Eventually he wins the hand of Princess Thoris. The Pellucidar series started from AT THE EARTH'S CORE (1922), in
which a group of scientist use their drilling machine to tunnel down into the hollow space at the centre of the
planet. Like in Jules Verne's A Journey to the Center of the Earth (1864) they find new life forms which have
survived for millions of years. Also Tarzan visits this subterranean world without time in TARZAN AT THE EARTH'S
CORE (1930). Burrough's created the Venus sequence, concerning the exploits of spaceman Carson Napier, relatively
late in his career, in the 1930s.

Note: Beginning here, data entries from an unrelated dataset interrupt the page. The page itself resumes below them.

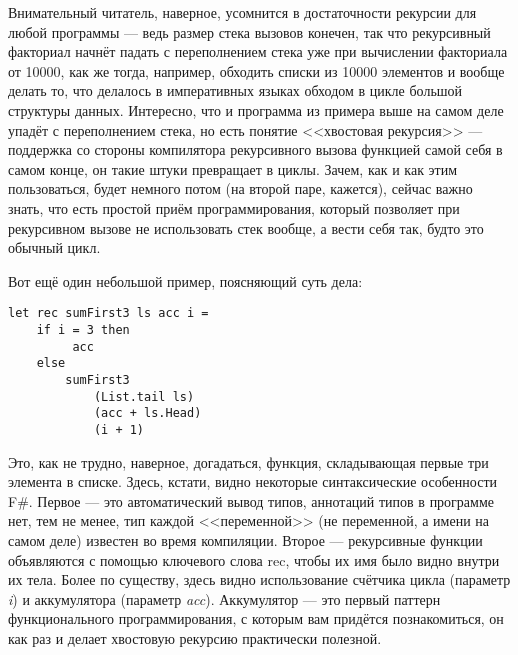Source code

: \documentclass[a5paper]{article}
\begin{document}
Внимательный читатель, наверное, усомнится в достаточности рекурсии для любой программы --- ведь размер стека вызовов конечен, так что рекурсивный факториал начнёт падать с переполнением стека уже при вычислении факториала от 10000, как же тогда, например, обходить списки из 10000 элементов и вообще делать то, что делалось в императивных языках обходом в цикле большой структуры данных. Интересно, что и программа из примера выше на самом деле упадёт с переполнением стека, но есть понятие <<хвостовая рекурсия>> --- поддержка со стороны компилятора рекурсивного вызова функцией самой себя в самом конце, он такие штуки превращает в циклы. Зачем, как и как этим пользоваться, будет немного потом (на второй паре, кажется), сейчас важно знать, что есть простой приём программирования, который позволяет при рекурсивном вызове не использовать стек вообще, а вести себя так, будто это обычный цикл.

Вот ещё один небольшой пример, поясняющий суть дела:
\begin{verbatim}
let rec sumFirst3 ls acc i =
    if i = 3 then 
         acc 
    else 
        sumFirst3 
            (List.tail ls) 
            (acc + ls.Head) 
            (i + 1)
\end{verbatim}

Это, как не трудно, наверное, догадаться, функция, складывающая первые три элемента в списке. Здесь, кстати, видно некоторые синтаксические особенности F\#. Первое --- это автоматический вывод типов, аннотаций типов в программе нет, тем не менее, тип каждой <<переменной>> (не переменной, а имени на самом деле) известен во время компиляции. Второе --- рекурсивные функции объявляются с помощью ключевого слова rec, чтобы их имя было видно внутри их тела. Более по существу, здесь видно использование счётчика цикла (параметр \textit{i}) и аккумулятора (параметр \textit{acc}). Аккумулятор --- это первый паттерн функционального программирования, с которым вам придётся познакомиться, он как раз и делает хвостовую рекурсию практически полезной. 
\end{document}
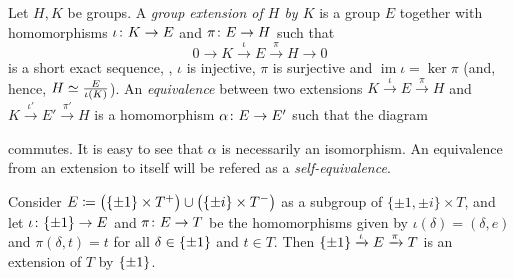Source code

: \begin{defi}
    Let $H, K$ be groups. 
    A \emph{group extension of $H$ by $K$} is a group $E$ together with homomorphisms $\iota\colon K \to E$ and $\pi\colon E \to H$ such that 
    \begin{equation}%
        0 \rightarrow K \xrightarrow{\iota} E \xrightarrow{\pi} H \rightarrow 0
    \end{equation}
    is a short exact sequence, \ie,
    $\iota$ is injective, $\pi$ is surjective and $\operatorname{im} \iota = \ker \pi$ (and, hence, $H \simeq \frac{E}{\iota(K)}$). 
    An \emph{equivalence} between two extensions $K \xrightarrow{\iota} E \xrightarrow{\pi} H$ and $K \xrightarrow{\iota'} E' \xrightarrow{\pi'} H$ is a homomorphism $\alpha\colon E \to E'$ such that the diagram
	\begin{center}
	\end{center}
	commutes. 
	It is easy to see that $\alpha$ is necessarily an isomorphism. 
	An equivalence from an extension to itself will be refered as a \emph{self-equivalence}.
\end{defi}

\begin{ex}%
    Consider $E \coloneqq \big(\{ \pm 1 \} \times T^+\big) \cup \big(\{\pm i\} \times T^-\big)$ as a subgroup of $\{ \pm 1, \pm i \} \times T$, and let $\iota\colon \{ \pm 1 \} \to E$ and $\pi\colon E \to T$ be the homomorphisms given by $\iota(\delta) = (\delta, e)$ and $\pi (\delta, t) = t$ for all $\delta \in \{ \pm 1 \}$ and $t\in T$. 
    Then $\{ \pm 1 \} \xrightarrow{\iota} E \xrightarrow{\pi} T$ is an extension of $T$ by $\{ \pm 1 \}$.
\end{ex}


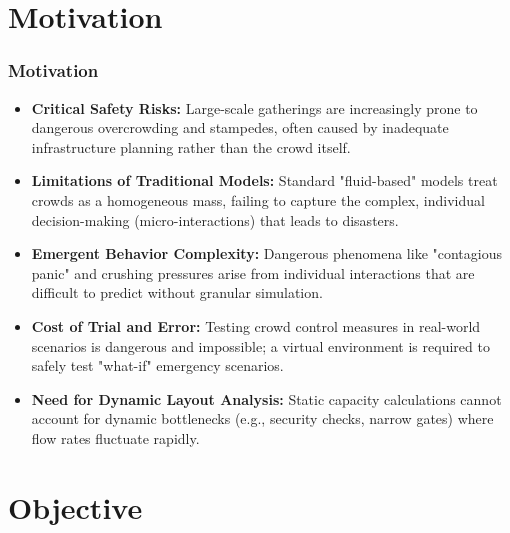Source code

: \documentclass{beamer}
\begin{document}
\section{Motivation}

\begin{frame}
\frametitle{Motivation}
\footnotesize %


\begin{itemize}
    \item \textbf{Critical Safety Risks:} Large-scale gatherings are increasingly prone to dangerous overcrowding and stampedes, often caused by inadequate infrastructure planning rather than the crowd itself.
    \item \textbf{Limitations of Traditional Models:} Standard "fluid-based" models treat crowds as a homogeneous mass, failing to capture the complex, individual decision-making (micro-interactions) that leads to disasters.
    \item \textbf{Emergent Behavior Complexity:} Dangerous phenomena like "contagious panic" and crushing pressures arise from individual interactions that are difficult to predict without granular simulation.
    \item \textbf{Cost of Trial and Error:} Testing crowd control measures in real-world scenarios is dangerous and impossible; a virtual environment is required to safely test "what-if" emergency scenarios.
    \item \textbf{Need for Dynamic Layout Analysis:} Static capacity calculations cannot account for dynamic bottlenecks (e.g., security checks, narrow gates) where flow rates fluctuate rapidly.
\end{itemize}
\end{frame}

\section{Objective}
\end{document}
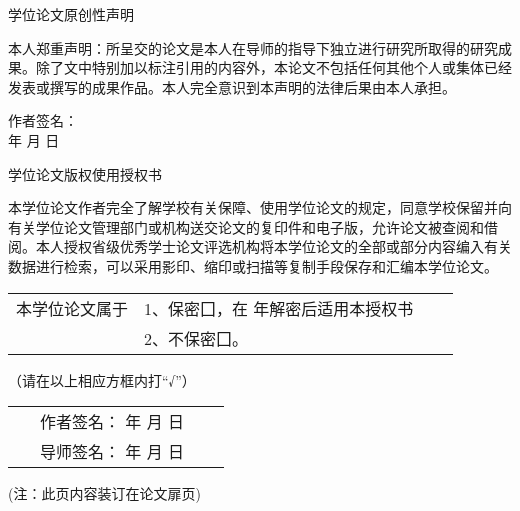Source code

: \cleardoublepage
\thispagestyle{empty}
\begin{center}
    \heiti {} 学位论文原创性声明
\end{center}

{
     \songti

    本人郑重声明：所呈交的论文是本人在导师的指导下独立进行研究所取得的研究成果。除了文中特别加以标注引用的内容外，本论文不包括任何其他个人或集体已经发表或撰写的成果作品。本人完全意识到本声明的法律后果由本人承担。
    \begin{flushright}
            作者签名： \qquad ~\qquad~\\
            年 \qquad 月 \qquad 日 
    \end{flushright}
}

\vskip 100pt

\begin{center}
    \heiti {} 学位论文版权使用授权书
\end{center}
{
     \songti

    本学位论文作者完全了解学校有关保障、使用学位论文的规定，同意学校保留并向有关学位论文管理部门或机构送交论文的复印件和电子版，允许论文被查阅和借阅。本人授权省级优秀学士论文评选机构将本学位论文的全部或部分内容编入有关数据进行检索，可以采用影印、缩印或扫描等复制手段保存和汇编本学位论文。
    
    \begin{center}
        \begin{tabularx}{\linewidth}{lXXX}
            \hfill 本学位论文属于 & 1、保密囗，在 \qquad 年解密后适用本授权书  \\
            \hfill ~ & 2、不保密囗。
        \end{tabularx}
    \end{center}
    \begin{center}
        （请在以上相应方框内打“√”）
    \end{center}
    
    \mbox{} \vfill

    \begin{flushright}
        \begin{tabularx}{\linewidth}{XXXX}
            ~ & 作者签名： \qquad \qquad  年 \qquad 月 \qquad 日 \\
            ~ & 导师签名： \qquad \qquad  年 \qquad 月 \qquad 日
        \end{tabularx}
    \end{flushright}
    \begin{center}
        (注：此页内容装订在论文扉页)
    \end{center}
}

PIRATES OF VENUS appeared in 1934 and the last book, ESCAPE ON VENUS, in 1946. A
posthumous story, 'Wizard of Venus', was published in 1964 and as the title story of THE WIZARD OF VENUS (1970).
In 1919 Burroughs purchased a large ranch in the San Fernando Valley, which he later developed into the suburb of
Tarzana. To pay his expensive lifestyle and to cover his misadventures in financial investments he wrote an average
of three novels a year. The first Tarzan film was produced in 1918, When the Olympic swimming champion Johnny
Weissmuller took the role in the 1930's, the films became really popular.
In 1933 Burroughs was elected mayor of California Beach. He married in 1935 Florence Dearholt (they divorced in
1942). During World War II Burroughs served at the age of 66 as a war correspondent in the South Pasific. He also
wrote columns ('Laugh It Off) for Honolulu Advertiser (1941-42, 1945). Burroughs died of a heart ailment on March
19, in 1950.
After Burroughs's death, enthusiasm for his books gradually waned. He once admitted to an interviewer: "I don't
think my work is 'literature', I'm not fooling myself about that." In 1960s Edgar Rice Burroughs Corporation
managed to arise a new interest in the author's work and his books have been since profitably in print. While
criticized as repetitious and clumsy, Burroughs's stories share the same colourful imagination familiar from the
classic works of H.G. Wells and H. Rider Haggard.